Abbreviation: LV, left ventricle.
aCardiac dysfunction was defined by preselected terms from Standardized MedDRA Query “cardiac failure,” omitting nonspecific terms “edema” and “peripheral edema,” and was graded using the NCI CTCAE version 4.0.
bGrade 5 event (resulting in death).
As an exploratory analysis, treatment efficacy (doxorubicin + olaratumab and doxorubicin + placebo groups combined) was evaluated in relation to dexrazoxane use and the timing of dexrazoxane initiation. Efficacy was not different for patients who received dexrazoxane starting with cycle 1 (n = 106) versus all other patients regardless of dexrazoxane coadministration (n = 400), with median overall survival (OS) of 18.8 months [95% confidence interval (CI), 14.7–22.7 months] versus 20.8 months (95% CI, 18.1–23.4 months; P = 0.325) and median progression-free survival (PFS) of 5.5 months (95% CI, 4.1–6.9 months) versus 5.8 months (95% CI, 5.3–6.9 months; P = 0.337), respectively. Efficacy was greater in patients who received any dexrazoxane (n = 324) compared with those who did not receive any dexrazoxane [n = 182; median OS, 24.4 months (95% CI, 21.2–27.3) vs. 12.4 months (95% CI, 10.2–14.5) and median PFS, 8.3 months (95% CI, 7–8.5) vs. 1.5 months (95% CI, 1.4–1.6); P < 0.001 for both]. Given that more than half of patients who received any dexrazoxane had it initiated at cycle 5 or later, this greater efficacy is more likely to be related to duration of doxorubicin therapy than an effect of dexrazoxane itself.
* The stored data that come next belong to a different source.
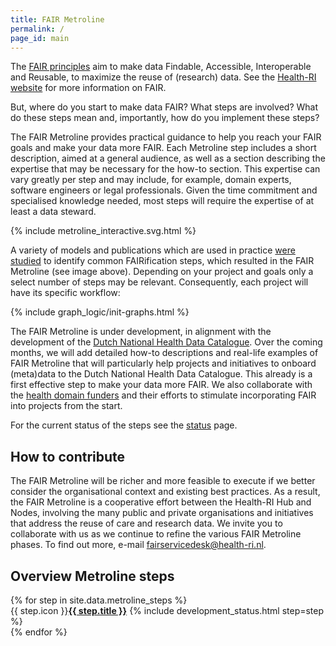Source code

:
 ```yaml
---
title: FAIR Metroline
permalink: /
page_id: main
---
```

The [FAIR principles](https://www.go-fair.org/fair-principles/) aim to make data Findable, Accessible, Interoperable and Reusable, to maximize the reuse of (research) data. See the [Health-RI website](https://www.health-ri.nl/en/about/organisation/fair-data) for more information on FAIR. 

But, where do you start to make data FAIR? What steps are involved? What do these steps mean and, importantly, how do you implement these steps? 

The FAIR Metroline provides practical guidance to help you reach your FAIR goals and make your data more FAIR. Each Metroline step includes a short description, aimed at a general audience, as well as a section describing the expertise that may be necessary for the how-to section. This expertise can vary greatly per step and may include, for example, domain experts, software engineers or legal professionals. Given the time commitment and specialised knowledge needed, most steps will require the expertise of at least a data steward.

<div id="content" class="mb-5">
  <div class="image-wrapper scale-svg">
    {% include metroline_interactive.svg.html %}
  </div>
</div>

A variety of models and publications which are used in practice [were studied](https://zenodo.org/records/7867293) to identify common FAIRification steps, which resulted in the FAIR Metroline (see image above). Depending on your project and goals only a select number of steps may be relevant. Consequently, each project will have its specific workflow: 

{% include graph_logic/init-graphs.html %}
<div class="image-wrapper mermaid-no-min-height">
    <div class="graph-block" data-graph-id="graph1"></div>
</div>

The FAIR Metroline is under development, in alignment with the development of the [Dutch National Health Data Catalogue](https://catalog.accesshealthdata.nl/). Over the coming months, we will add detailed how-to descriptions and real-life examples of FAIR Metroline that will particularly help projects and initiatives to onboard (meta)data to the Dutch National Health Data Catalogue. This already is a first effective step to make your data more FAIR. We also collaborate with the [health domain funders](https://health-ri.atlassian.net/wiki/spaces/FSD/pages/33816783) and their efforts to stimulate incorporating FAIR into projects from the start. 

For the current status of the steps see the [status](fair_metroline_status) page.

## How to contribute

The FAIR Metroline will be richer and more feasible to execute if we better consider the organisational context and existing best practices. As a result, the FAIR Metroline is a cooperative effort between the Health-RI Hub and Nodes, involving the many public and private organisations and initiatives that address the reuse of care and research data. We invite you to collaborate with us as we continue to refine the various FAIR Metroline phases. To find out more, e-mail <a href="mailto:fairservicedesk@health-ri.nl">fairservicedesk@health-ri.nl</a>.


## Overview Metroline steps
[//]: # (build the grid with an overview of the metroline steps, including an icon)
<div class="metroline-grid">
  {% for step in site.data.metroline_steps %}
    <div class="metroline-grid-cell">
        <span class="icon">{{ step.icon }}</span><a href="{{ step.url }}"><b>{{ step.title }}</b></a>
        {% include development_status.html step=step %}
    </div>
  {% endfor %}
</div>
Two patients were reported to have died from heart failure deemed related to study treatment. Neither had a preexisting cardiac history. One was a 70-year-old female with baseline ejection fraction of 65% who received seven cycles of doxorubicin (cumulative dose = 450 mg/m2) + olaratumab with dose reduction of doxorubicin in cycles 3 to 7 due to febrile neutropenia in cycle 2. She did not receive dexrazoxane. No follow-up echocardiography or MUGA was recorded and acute cardiac failure was reported 157 days after randomization with death 86 days later. The other patient was a 46-year-old female with baseline ejection fraction of 60% who received eight cycles of doxorubicin (cumulative dose = 588 mg/m2) + placebo, with no dose reductions and with dexrazoxane with cycles 5 to 7. Lowest reported ejection fraction was 50% at a long-term follow-up visit approximately 1 year after randomization. Congestive heart failure was reported 580 days after randomization with death 2 days later.
Discussion
In this analysis of the ANNOUNCE phase III trial, we have shown that 57% of all patients received six cycles of doxorubicin (at a dose of 75 mg/m2) and 43% received eight cycles. The cardioprotective agent, dexrazoxane, was used at the discretion of the investigator in 64% of patients. Although approximately 50% of patients developed a decrease in LVEF, clinical cardiotoxicity was only observed in approximately 1% of patients.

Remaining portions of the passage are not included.